[Opening DATA FOR THIS EXERCISE section]
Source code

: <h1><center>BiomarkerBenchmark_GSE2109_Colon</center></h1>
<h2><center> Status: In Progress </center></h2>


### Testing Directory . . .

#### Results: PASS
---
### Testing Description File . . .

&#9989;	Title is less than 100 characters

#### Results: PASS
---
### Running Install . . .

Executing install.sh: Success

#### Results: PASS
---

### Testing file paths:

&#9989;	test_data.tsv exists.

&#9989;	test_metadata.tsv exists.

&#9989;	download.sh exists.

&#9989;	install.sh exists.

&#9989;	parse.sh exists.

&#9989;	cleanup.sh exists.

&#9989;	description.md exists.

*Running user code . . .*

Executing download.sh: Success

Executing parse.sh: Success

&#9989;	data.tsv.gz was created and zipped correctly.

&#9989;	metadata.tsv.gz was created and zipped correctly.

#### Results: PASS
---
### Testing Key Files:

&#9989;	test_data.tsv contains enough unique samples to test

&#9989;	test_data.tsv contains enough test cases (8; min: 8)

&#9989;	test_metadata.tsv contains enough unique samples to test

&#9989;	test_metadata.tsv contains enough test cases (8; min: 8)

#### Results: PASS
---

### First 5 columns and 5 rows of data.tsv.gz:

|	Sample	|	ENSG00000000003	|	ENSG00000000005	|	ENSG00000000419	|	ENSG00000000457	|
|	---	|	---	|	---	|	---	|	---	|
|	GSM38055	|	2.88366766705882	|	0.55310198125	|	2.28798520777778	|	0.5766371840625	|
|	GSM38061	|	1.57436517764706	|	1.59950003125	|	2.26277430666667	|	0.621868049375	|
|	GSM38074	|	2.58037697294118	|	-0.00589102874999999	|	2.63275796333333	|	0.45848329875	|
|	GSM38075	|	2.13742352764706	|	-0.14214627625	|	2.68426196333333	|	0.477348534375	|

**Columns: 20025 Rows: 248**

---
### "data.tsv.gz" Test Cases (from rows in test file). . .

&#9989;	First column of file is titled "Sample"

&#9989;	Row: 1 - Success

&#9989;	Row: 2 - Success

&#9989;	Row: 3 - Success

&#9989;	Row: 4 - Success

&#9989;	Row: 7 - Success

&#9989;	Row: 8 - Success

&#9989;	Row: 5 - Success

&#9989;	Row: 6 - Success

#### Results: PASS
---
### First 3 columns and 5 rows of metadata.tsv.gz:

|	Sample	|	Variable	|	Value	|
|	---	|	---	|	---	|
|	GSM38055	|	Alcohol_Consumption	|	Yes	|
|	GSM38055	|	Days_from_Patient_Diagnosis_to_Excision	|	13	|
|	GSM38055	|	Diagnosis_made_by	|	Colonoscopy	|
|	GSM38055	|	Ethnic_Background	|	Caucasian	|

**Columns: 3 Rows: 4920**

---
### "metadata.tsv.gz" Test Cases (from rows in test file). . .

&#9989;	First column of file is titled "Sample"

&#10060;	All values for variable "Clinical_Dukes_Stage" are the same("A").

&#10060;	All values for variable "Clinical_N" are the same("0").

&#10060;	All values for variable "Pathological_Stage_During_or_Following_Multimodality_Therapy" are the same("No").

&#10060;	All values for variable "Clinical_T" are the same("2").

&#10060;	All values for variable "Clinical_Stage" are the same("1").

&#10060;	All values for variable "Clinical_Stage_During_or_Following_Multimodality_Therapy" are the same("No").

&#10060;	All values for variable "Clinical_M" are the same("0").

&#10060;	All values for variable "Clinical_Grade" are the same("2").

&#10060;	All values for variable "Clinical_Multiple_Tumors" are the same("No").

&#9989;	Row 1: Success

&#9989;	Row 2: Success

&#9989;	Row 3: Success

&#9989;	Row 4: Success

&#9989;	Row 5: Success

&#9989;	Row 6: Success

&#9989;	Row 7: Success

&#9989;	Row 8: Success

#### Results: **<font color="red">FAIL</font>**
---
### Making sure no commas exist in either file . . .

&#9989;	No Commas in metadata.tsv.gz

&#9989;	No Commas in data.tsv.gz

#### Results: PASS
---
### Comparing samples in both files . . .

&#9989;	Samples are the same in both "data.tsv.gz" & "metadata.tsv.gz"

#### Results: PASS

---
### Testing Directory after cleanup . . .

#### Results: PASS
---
[Closing DATA FOR THIS EXERCISE section]
WORK TO COMPLETE:
Copy the whole listing above once more, character for character.

ANSWER FOR THIS EXERCISE:
Source code

: <h1><center>BiomarkerBenchmark_GSE2109_Colon</center></h1>
<h2><center> Status: In Progress </center></h2>


### Testing Directory . . .

#### Results: PASS
---
### Testing Description File . . .

&#9989;	Title is less than 100 characters

#### Results: PASS
---
### Running Install . . .

Executing install.sh: Success

#### Results: PASS
---

### Testing file paths:

&#9989;	test_data.tsv exists.

&#9989;	test_metadata.tsv exists.

&#9989;	download.sh exists.

&#9989;	install.sh exists.

&#9989;	parse.sh exists.

&#9989;	cleanup.sh exists.

&#9989;	description.md exists.

*Running user code . . .*

Executing download.sh: Success

Executing parse.sh: Success

&#9989;	data.tsv.gz was created and zipped correctly.

&#9989;	metadata.tsv.gz was created and zipped correctly.

#### Results: PASS
---
### Testing Key Files:

&#9989;	test_data.tsv contains enough unique samples to test

&#9989;	test_data.tsv contains enough test cases (8; min: 8)

&#9989;	test_metadata.tsv contains enough unique samples to test

&#9989;	test_metadata.tsv contains enough test cases (8; min: 8)

#### Results: PASS
---

### First 5 columns and 5 rows of data.tsv.gz:

|	Sample	|	ENSG00000000003	|	ENSG00000000005	|	ENSG00000000419	|	ENSG00000000457	|
|	---	|	---	|	---	|	---	|	---	|
|	GSM38055	|	2.88366766705882	|	0.55310198125	|	2.28798520777778	|	0.5766371840625	|
|	GSM38061	|	1.57436517764706	|	1.59950003125	|	2.26277430666667	|	0.621868049375	|
|	GSM38074	|	2.58037697294118	|	-0.00589102874999999	|	2.63275796333333	|	0.45848329875	|
|	GSM38075	|	2.13742352764706	|	-0.14214627625	|	2.68426196333333	|	0.477348534375	|

**Columns: 20025 Rows: 248**

---
### "data.tsv.gz" Test Cases (from rows in test file). . .

&#9989;	First column of file is titled "Sample"

&#9989;	Row: 1 - Success

&#9989;	Row: 2 - Success

&#9989;	Row: 3 - Success

&#9989;	Row: 4 - Success

&#9989;	Row: 7 - Success

&#9989;	Row: 8 - Success

&#9989;	Row: 5 - Success

&#9989;	Row: 6 - Success

#### Results: PASS
---
### First 3 columns and 5 rows of metadata.tsv.gz:

|	Sample	|	Variable	|	Value	|
|	---	|	---	|	---	|
|	GSM38055	|	Alcohol_Consumption	|	Yes	|
|	GSM38055	|	Days_from_Patient_Diagnosis_to_Excision	|	13	|
|	GSM38055	|	Diagnosis_made_by	|	Colonoscopy	|
|	GSM38055	|	Ethnic_Background	|	Caucasian	|

**Columns: 3 Rows: 4920**

---
### "metadata.tsv.gz" Test Cases (from rows in test file). . .

&#9989;	First column of file is titled "Sample"

&#10060;	All values for variable "Clinical_Dukes_Stage" are the same("A").

&#10060;	All values for variable "Clinical_N" are the same("0").

&#10060;	All values for variable "Pathological_Stage_During_or_Following_Multimodality_Therapy" are the same("No").

&#10060;	All values for variable "Clinical_T" are the same("2").

&#10060;	All values for variable "Clinical_Stage" are the same("1").

&#10060;	All values for variable "Clinical_Stage_During_or_Following_Multimodality_Therapy" are the same("No").

&#10060;	All values for variable "Clinical_M" are the same("0").

&#10060;	All values for variable "Clinical_Grade" are the same("2").

&#10060;	All values for variable "Clinical_Multiple_Tumors" are the same("No").

&#9989;	Row 1: Success

&#9989;	Row 2: Success

&#9989;	Row 3: Success

&#9989;	Row 4: Success

&#9989;	Row 5: Success

&#9989;	Row 6: Success

&#9989;	Row 7: Success

&#9989;	Row 8: Success

#### Results: **<font color="red">FAIL</font>**
---
### Making sure no commas exist in either file . . .

&#9989;	No Commas in metadata.tsv.gz

&#9989;	No Commas in data.tsv.gz

#### Results: PASS
---
### Comparing samples in both files . . .

&#9989;	Samples are the same in both "data.tsv.gz" & "metadata.tsv.gz"

#### Results: PASS

---
### Testing Directory after cleanup . . .

#### Results: PASS
---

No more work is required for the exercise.